2. Brief Description of the Prior Art
In recent years, piezoelectric micro-electro-mechanical systems (MEMS) have seen rapid growth in micro-actuators and sensor applications. For MEMS, a piezoelectric thin film must be deposited on a silicon substrate and integrated in the silicon-based micro-fabrication process. The current material of choice for the piezoelectric thin film is lead zirconate titanate (PZT) because of its high dielectric constant and piezoelectric coefficients. Although the dielectric constant of bulk commercial PZT can be over 3000 and its d33 piezoelectric coefficient over 600 pm/V, about two orders of magnitude higher than those of commonly used quartz and ZnO, most PZT films only exhibit a dielectric constant of 800-1500, and a piezoelectric coefficient, d33=190-250 pm/V, 20 to 40% of the d33 of the bulk commercial PZT. This is primarily due to thin-film related problems such as the interfacial diffusion/reaction, substrate pinning, and lack of control over film stoichiometry.
Compared with vacuum-based vapor deposition methods such as pulsed laser ablation, electron-beam evaporation, ion-beam deposition, radio-frequency (RF) planar magnetron sputtering, and metallorganic chemical vapor deposition (MOCVD), the solution-based sol-gel method is advantageous in terms of simplicity, economy, and the ease with which the composition can be controlled. The main difficulty of the sol-gel method, however, is lead loss during the repeated heat treatments required by the method.
In addition, cracking of the coating after heat treatment may limit the film thickness that can be achieved using sol-gel methods. Although viscous additives such as polyvinylpyrrolidone (PVP) can increase the film thickness they tend to degrade the film properties.
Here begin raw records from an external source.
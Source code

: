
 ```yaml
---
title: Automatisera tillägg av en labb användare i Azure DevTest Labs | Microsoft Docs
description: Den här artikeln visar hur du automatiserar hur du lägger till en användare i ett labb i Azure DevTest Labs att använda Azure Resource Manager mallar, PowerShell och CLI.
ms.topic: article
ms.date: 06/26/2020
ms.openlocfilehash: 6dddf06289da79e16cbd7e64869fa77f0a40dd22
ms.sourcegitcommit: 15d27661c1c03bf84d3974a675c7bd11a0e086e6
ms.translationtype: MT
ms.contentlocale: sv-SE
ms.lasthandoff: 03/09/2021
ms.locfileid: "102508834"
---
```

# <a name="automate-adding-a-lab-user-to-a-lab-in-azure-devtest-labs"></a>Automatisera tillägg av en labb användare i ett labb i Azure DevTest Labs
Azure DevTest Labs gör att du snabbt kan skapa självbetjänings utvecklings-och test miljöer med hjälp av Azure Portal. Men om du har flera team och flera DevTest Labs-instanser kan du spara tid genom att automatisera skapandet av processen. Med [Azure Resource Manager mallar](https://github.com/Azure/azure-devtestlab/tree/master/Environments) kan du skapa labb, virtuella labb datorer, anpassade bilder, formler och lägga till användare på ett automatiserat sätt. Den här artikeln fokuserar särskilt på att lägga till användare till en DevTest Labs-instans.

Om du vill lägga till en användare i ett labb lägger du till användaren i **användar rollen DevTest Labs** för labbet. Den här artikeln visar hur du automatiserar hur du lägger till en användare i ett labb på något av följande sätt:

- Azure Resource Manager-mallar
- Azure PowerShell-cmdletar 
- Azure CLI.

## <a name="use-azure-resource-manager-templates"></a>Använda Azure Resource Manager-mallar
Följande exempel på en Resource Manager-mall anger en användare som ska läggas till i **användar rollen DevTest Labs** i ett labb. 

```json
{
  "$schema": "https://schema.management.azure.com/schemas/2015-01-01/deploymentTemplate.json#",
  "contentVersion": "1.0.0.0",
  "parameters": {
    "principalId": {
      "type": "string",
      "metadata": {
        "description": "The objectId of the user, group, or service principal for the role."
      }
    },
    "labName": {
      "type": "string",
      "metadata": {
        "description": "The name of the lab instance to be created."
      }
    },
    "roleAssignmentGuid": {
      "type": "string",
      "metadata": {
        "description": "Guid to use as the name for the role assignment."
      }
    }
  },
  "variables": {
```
In order to make thick lead-based ferroelectric/piezoelectric films without the need for viscous additives, a precursor solution that has the right viscosity for film rigidity during sintering is required. In addition, both lead loss and interfacial reactions can change the film stoichiometry and degrade the film properties.
U.S. Pat. No. 5,536,963 discloses the preparation of a perovskite lead zirconium titanate (“PZT”) piezoelectric layer by sol-gel deposition techniques involving sequential deposition and curing of a plurality of PZT layers.
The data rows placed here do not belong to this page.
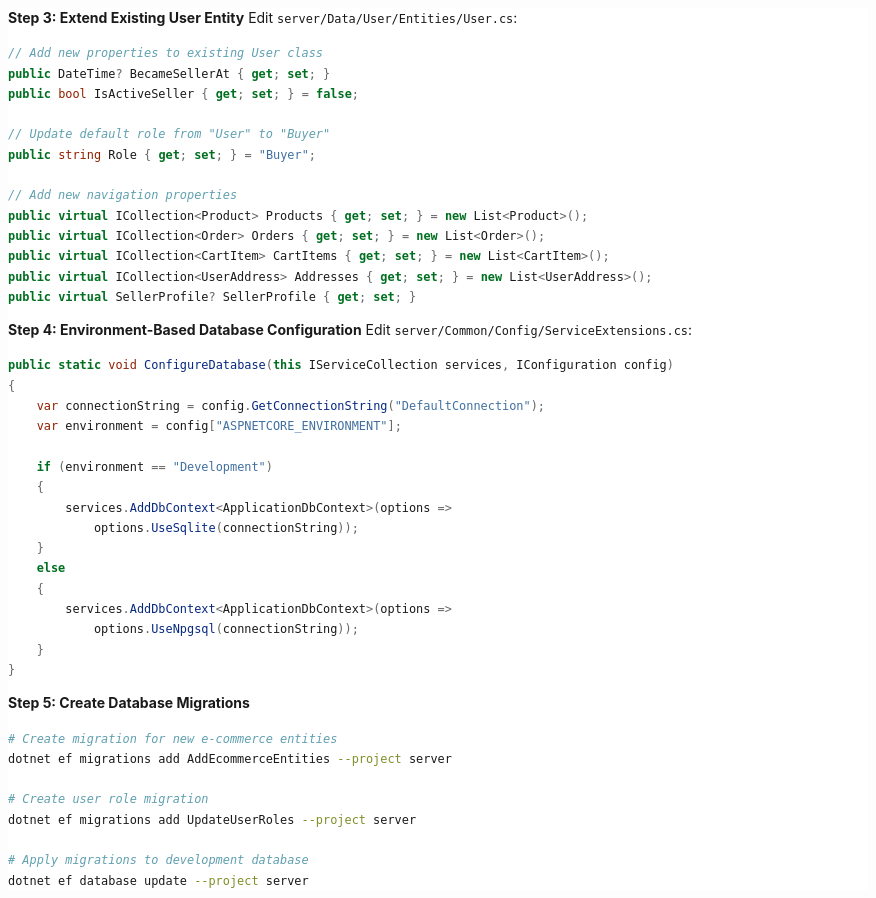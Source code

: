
 ```
```

**Step 3: Extend Existing User Entity**
Edit `server/Data/User/Entities/User.cs`:
```csharp
// Add new properties to existing User class
public DateTime? BecameSellerAt { get; set; }
public bool IsActiveSeller { get; set; } = false;

// Update default role from "User" to "Buyer"
public string Role { get; set; } = "Buyer";

// Add new navigation properties
public virtual ICollection<Product> Products { get; set; } = new List<Product>();
public virtual ICollection<Order> Orders { get; set; } = new List<Order>();
public virtual ICollection<CartItem> CartItems { get; set; } = new List<CartItem>();
public virtual ICollection<UserAddress> Addresses { get; set; } = new List<UserAddress>();
public virtual SellerProfile? SellerProfile { get; set; }
```

**Step 4: Environment-Based Database Configuration**
Edit `server/Common/Config/ServiceExtensions.cs`:
```csharp
public static void ConfigureDatabase(this IServiceCollection services, IConfiguration config)
{
    var connectionString = config.GetConnectionString("DefaultConnection");
    var environment = config["ASPNETCORE_ENVIRONMENT"];
    
    if (environment == "Development")
    {
        services.AddDbContext<ApplicationDbContext>(options =>
            options.UseSqlite(connectionString));
    }
    else
    {
        services.AddDbContext<ApplicationDbContext>(options =>
            options.UseNpgsql(connectionString));
    }
}
```

**Step 5: Create Database Migrations**
```bash
# Create migration for new e-commerce entities
dotnet ef migrations add AddEcommerceEntities --project server

# Create user role migration
dotnet ef migrations add UpdateUserRoles --project server

# Apply migrations to development database
dotnet ef database update --project server
```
U.S. Pat. No. 6,523,943 also discloses the preparation of a perovskite PZT piezoelectric layer by sol-gel deposition techniques involving sequential deposition and curing of a plurality of PZT layers. Suitable solvents are combinations of polar and non-polar solvents. Alcohols such as ethylene glycol and amides are mentioned as potentially useful polar solvents Non-polar solvents include toluene, hexane, cyclohexane and acetonitrile.
U.S. Pat. No. 5,585,136 also discloses the preparation of a perovskite PZT piezoelectric layer by sol-gel deposition techniques involving sequential deposition and curing of a plurality of PZT layers. A mixture of polyethylene glycol and glycerol was employed as the solvent in Example 1 to provide a PZT film.
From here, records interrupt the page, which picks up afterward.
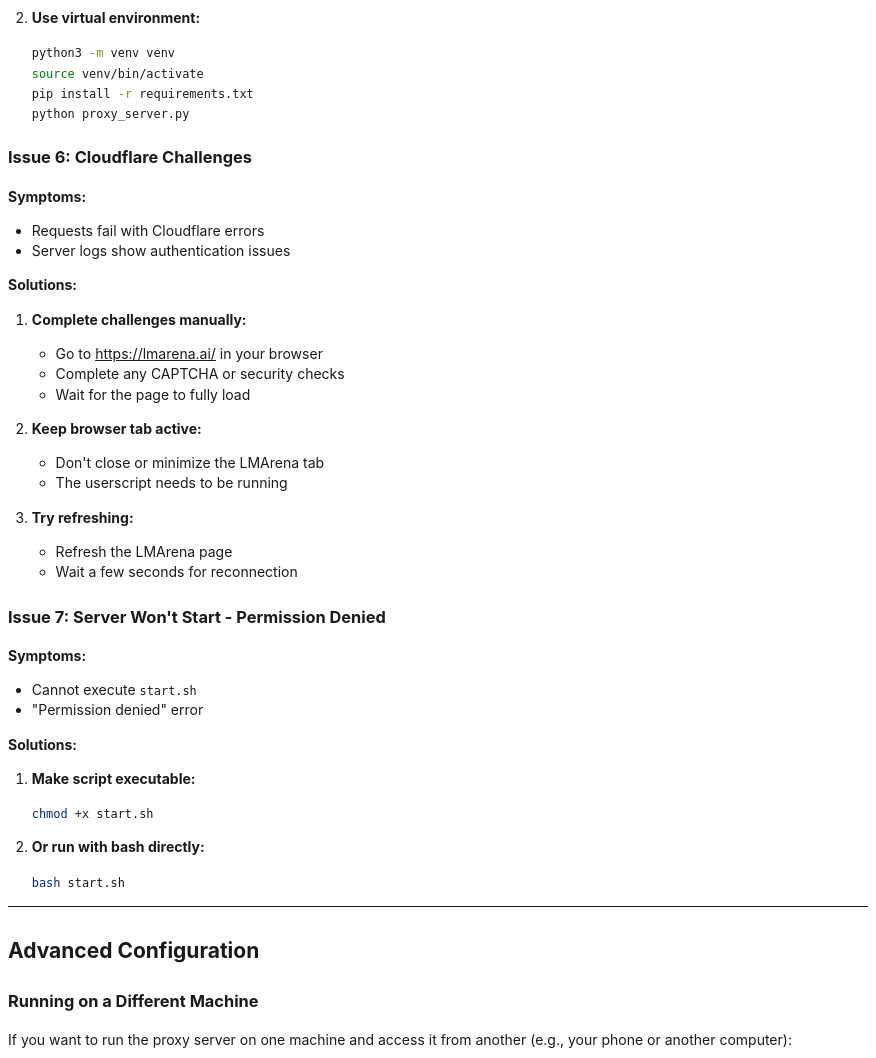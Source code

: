 2. **Use virtual environment:**
   ```bash
   python3 -m venv venv
   source venv/bin/activate
   pip install -r requirements.txt
   python proxy_server.py
   ```

### Issue 6: Cloudflare Challenges

**Symptoms:**
- Requests fail with Cloudflare errors
- Server logs show authentication issues

**Solutions:**

1. **Complete challenges manually:**
   - Go to https://lmarena.ai/ in your browser
   - Complete any CAPTCHA or security checks
   - Wait for the page to fully load

2. **Keep browser tab active:**
   - Don't close or minimize the LMArena tab
   - The userscript needs to be running

3. **Try refreshing:**
   - Refresh the LMArena page
   - Wait a few seconds for reconnection

### Issue 7: Server Won't Start - Permission Denied

**Symptoms:**
- Cannot execute `start.sh`
- "Permission denied" error

**Solutions:**

1. **Make script executable:**
   ```bash
   chmod +x start.sh
   ```

2. **Or run with bash directly:**
   ```bash
   bash start.sh
   ```

---

## Advanced Configuration

### Running on a Different Machine

If you want to run the proxy server on one machine and access it from another (e.g., your phone or another computer):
U.S. Pat. No. 4,756,147 discloses the preparation of a perovskite PZT layer using a sol-gel process wherein lead acetate is dissolved in dehydrated acetic acid, zirconium piopoxide and titanium isopropoxide are added and a mixture of ethylene glycol and propanol was added to form a stable sol. Additional ethylene glycol is added to adjust the viscosity of the solution.
Therefore, to obtain superior dielectric, ferroelectric, and piezoelectric properties the present invention controls the viscosity of the precursor solution and/or the composition of the precursor to provide the desired film stoichiometry after multiple heat treatments.
One object of certain embodiments of the invention is to develop a new sol-gel precursor for lead-based perovskite thin films on a silicon-based substrate with superior dielectric and piezoelectric properties for various dielectric, ferroelectric, and electromechanical systems (MEMS), as well as for micro-sensor applications.
One solution offered by certain embodiments of the invention is a sol-gel process that allows deposition of thick lead-based ferroelectric/piezoelectric films with superior dielectric, ferroelectric properties and without the need for viscous additives which may adversely affect film properties or performance.